Crédito: NASA/JPL-Caltech/ASU/MSSS
 
     
 
 
 

Marte nem sempre foi o deserto frio que vemos hoje. Há cada vez mais evidências de que a água já correu à superfície do Planeta Vermelho, há milhares de milhões de anos. E se havia água, também deve ter havido uma atmosfera espessa para evitar que a água congelasse. Mas, há cerca de 3,5 mil milhões de anos, a água secou e o ar, outrora carregado de dióxido de carbono, diminuiu drasticamente, deixando apenas a ténue atmosfera que hoje se agarra ao planeta.

Para onde foi exatamente a atmosfera de Marte? Esta questão tem sido um dos principais mistérios da história de Marte com 4,6 mil milhões de anos.

Para dois geólogos do MIT (Massachusetts Institute of Technology), a resposta pode estar na argila do planeta. Num artigo científico publicado na revista Science Advances, propõem que grande parte da atmosfera desaparecida de Marte pode estar presa na crosta coberta de argila do planeta.

A equipa defende que, enquanto a água esteve presente em Marte, o líquido pode ter escorrido através de certos tipos de rocha e desencadeado lentas reações em cadeia que progressivamente retiraram o dióxido de carbono da atmosfera e o converteram em metano - uma forma de carbono que pode ser armazenada durante éones na superfície argilosa do planeta.

Processos semelhantes ocorrem em algumas regiões da Terra. Os investigadores utilizaram os seus conhecimentos sobre as interações entre rochas e gases na Terra e aplicaram-nos à forma como processos semelhantes se poderiam desenrolar em Marte. Descobriram que, dada a quantidade de argila que se estima cobrir a superfície de Marte, a argila do planeta poderia conter até 1,7 bares de dióxido de carbono, o que seria equivalente a cerca de 80% da atmosfera inicial do planeta.

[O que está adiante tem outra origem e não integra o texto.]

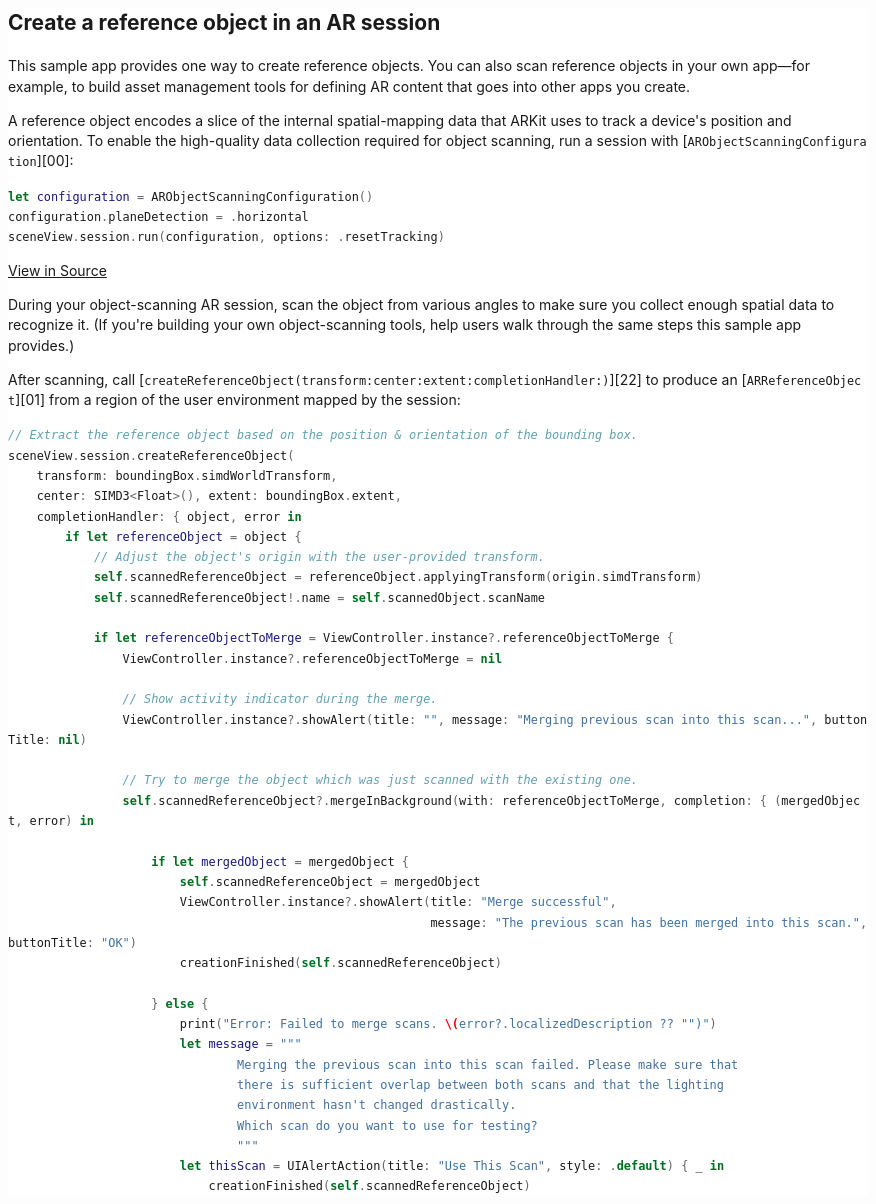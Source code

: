 ## Create a reference object in an AR session

This sample app provides one way to create reference objects. You can also scan reference objects in your own app—for example, to build asset management tools for defining AR content that goes into other apps you create.

A reference object encodes a slice of the internal spatial-mapping data that ARKit uses to track a device's position and orientation. To enable the high-quality data collection required for object scanning, run a session with [`ARObjectScanningConfiguration`][00]:

``` swift
let configuration = ARObjectScanningConfiguration()
configuration.planeDetection = .horizontal
sceneView.session.run(configuration, options: .resetTracking)
```
[View in Source](x-source-tag://ARObjectScanningConfiguration)

During your object-scanning AR session, scan the object from various angles to make sure you collect enough spatial data to recognize it. (If you're building your own object-scanning tools, help users walk through the same steps this sample app provides.) 

After scanning, call [`createReferenceObject(transform:center:extent:completionHandler:)`][22] to produce an [`ARReferenceObject`][01] from a region of the user environment mapped by the session:

``` swift
// Extract the reference object based on the position & orientation of the bounding box.
sceneView.session.createReferenceObject(
    transform: boundingBox.simdWorldTransform,
    center: SIMD3<Float>(), extent: boundingBox.extent,
    completionHandler: { object, error in
        if let referenceObject = object {
            // Adjust the object's origin with the user-provided transform.
            self.scannedReferenceObject = referenceObject.applyingTransform(origin.simdTransform)
            self.scannedReferenceObject!.name = self.scannedObject.scanName
            
            if let referenceObjectToMerge = ViewController.instance?.referenceObjectToMerge {
                ViewController.instance?.referenceObjectToMerge = nil
                
                // Show activity indicator during the merge.
                ViewController.instance?.showAlert(title: "", message: "Merging previous scan into this scan...", buttonTitle: nil)
                
                // Try to merge the object which was just scanned with the existing one.
                self.scannedReferenceObject?.mergeInBackground(with: referenceObjectToMerge, completion: { (mergedObject, error) in

                    if let mergedObject = mergedObject {
                        self.scannedReferenceObject = mergedObject
                        ViewController.instance?.showAlert(title: "Merge successful",
                                                           message: "The previous scan has been merged into this scan.", buttonTitle: "OK")
                        creationFinished(self.scannedReferenceObject)

                    } else {
                        print("Error: Failed to merge scans. \(error?.localizedDescription ?? "")")
                        let message = """
                                Merging the previous scan into this scan failed. Please make sure that
                                there is sufficient overlap between both scans and that the lighting
                                environment hasn't changed drastically.
                                Which scan do you want to use for testing?
                                """
                        let thisScan = UIAlertAction(title: "Use This Scan", style: .default) { _ in
                            creationFinished(self.scannedReferenceObject)
```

É possível que este carbono marciano sequestrado possa um dia ser recuperado e convertido em propulsor para alimentar futuras missões entre Marte e a Terra, propõem os investigadores.

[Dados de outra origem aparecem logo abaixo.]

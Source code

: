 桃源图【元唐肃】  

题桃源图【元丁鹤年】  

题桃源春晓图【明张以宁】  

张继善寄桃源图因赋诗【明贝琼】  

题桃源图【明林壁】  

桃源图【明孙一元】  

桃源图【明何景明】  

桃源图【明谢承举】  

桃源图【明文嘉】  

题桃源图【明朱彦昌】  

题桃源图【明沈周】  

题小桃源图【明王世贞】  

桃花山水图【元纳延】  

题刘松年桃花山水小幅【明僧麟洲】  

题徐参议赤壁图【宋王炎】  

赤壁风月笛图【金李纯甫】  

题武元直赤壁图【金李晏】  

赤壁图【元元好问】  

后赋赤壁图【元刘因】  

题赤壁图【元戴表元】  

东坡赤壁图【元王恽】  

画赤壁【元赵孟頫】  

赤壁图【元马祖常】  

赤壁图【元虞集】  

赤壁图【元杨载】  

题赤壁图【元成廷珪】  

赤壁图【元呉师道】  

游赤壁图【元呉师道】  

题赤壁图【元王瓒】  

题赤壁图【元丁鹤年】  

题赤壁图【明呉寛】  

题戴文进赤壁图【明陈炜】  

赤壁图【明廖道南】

"Com base nas nossas descobertas na Terra, mostramos que em Marte operaram processos semelhantes e que grandes quantidades de CO2 atmosférico podem ter sido transformadas em metano e sequestradas em argilas", afirma o autor do estudo, Oliver Jagoutz, professor de geologia no Departamento de Ciências da Terra, Atmosféricas e Planetárias do MIT. "Este metano pode ainda estar presente e talvez até ser utilizado como fonte de energia em Marte no futuro".

Nas dobras

O grupo de Jagoutz no MIT procura identificar os processos geológicos e as interações que impulsionam a evolução da litosfera da Terra - a camada exterior dura e quebradiça que inclui a crosta e o manto superior, onde se encontram as placas tectónicas.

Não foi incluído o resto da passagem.